# GSII Touchwiz hardware acceleration code vs ICS



## Droosh (Jun 15, 2011)

So I'm considering getting the GSII when released on Verizon. Rumblings this morning from TBH, have the Nexus Prime also coming to Verizon.

Here's my question:
This may sound odd coming from a fan of AOSP Android, but one of the things I heard that makes the GSII so smooth was that Samsung integrated hardware acceleration into the code for the Touchwiz UI. Is this true? If so, do you think they are sharing this with Google's Android team to include native UI hardware acceleration into ICS so that the Nexus Prime will also have a buttery smooth UI?

Thanks!

Sent using CM4DX


----------



## BSaksouk (Aug 27, 2011)

GSII is indeed hardware accelerated. Very smooth. Comparable to iphone 4 if not better.

We cant really predict if the nexus prime will be hardware accelerated. My guess will be that the new nexus prime will be very fast, hardware accelerated or not.

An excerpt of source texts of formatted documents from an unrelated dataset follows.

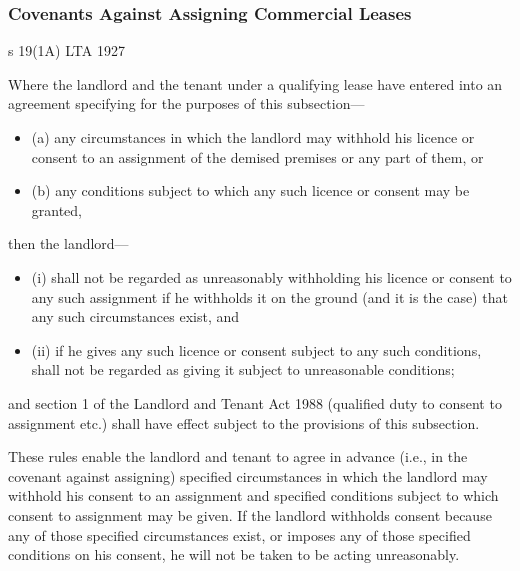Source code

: \documentclass[
]{article}
\providecommand{\tightlist}{%
  \setlength{\itemsep}{0pt}\setlength{\parskip}{0pt}}
\newenvironment{env-2aad614f-6fd6-4025-876c-fcdbeae766fb}
{
    \savenotes\tcolorbox[blanker,breakable,left=5pt,borderline west={2pt}{-4pt}{green}]
}
{
    \endtcolorbox\spewnotes
}
\begin{document}
\hypertarget{covenants-against-assigning-commercial-leases}{%
\subsubsection{Covenants Against Assigning Commercial
Leases}\label{covenants-against-assigning-commercial-leases}}

\begin{env-2aad614f-6fd6-4025-876c-fcdbeae766fb}

s 19(1A) LTA 1927

Where the landlord and the tenant under a qualifying lease have entered
into an agreement specifying for the purposes of this subsection---

\begin{itemize}
\tightlist
\item
  (a) any circumstances in which the landlord may withhold his licence
  or consent to an assignment of the demised premises or any part of
  them, or
\item
  (b) any conditions subject to which any such licence or consent may be
  granted,
\end{itemize}

then the landlord---

\begin{itemize}
\tightlist
\item
  (i) shall not be regarded as unreasonably withholding his licence or
  consent to any such assignment if he withholds it on the ground (and
  it is the case) that any such circumstances exist, and
\item
  (ii) if he gives any such licence or consent subject to any such
  conditions, shall not be regarded as giving it subject to unreasonable
  conditions;
\end{itemize}

and section 1 of the Landlord and Tenant Act 1988 (qualified duty to
consent to assignment etc.) shall have effect subject to the provisions
of this subsection.

\end{env-2aad614f-6fd6-4025-876c-fcdbeae766fb}

These rules enable the landlord and tenant to agree in advance (i.e., in
the covenant against assigning) specified circumstances in which the
landlord may withhold his consent to an assignment and specified
conditions subject to which consent to assignment may be given. If the
landlord withholds consent because any of those specified circumstances
exist, or imposes any of those specified conditions on his consent, he
will not be taken to be acting unreasonably.
\end{document}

One major advantage of the GS2 are the codecs. It can play many videos with hardware acceleration. Pure AOSP roms usually lack codecs support and depend on software rendering, which is suboptimal.


----------



## gatzbyrico (Jul 2, 2011)

Sadly Verizon isn't getting this phone.
I was waiting for it, now it seems I will have to get a Bionic


----------



## Gman (Sep 4, 2011)

Isn't that what ICS is about? Bringing in hardware acceleration right?


----------



## jeffykins (Jul 26, 2011)

It uses hw acceleration natively? I wondered why dice player used exactly the same amount of juice as stock the. That was a waste I guess. Good to know though...


----------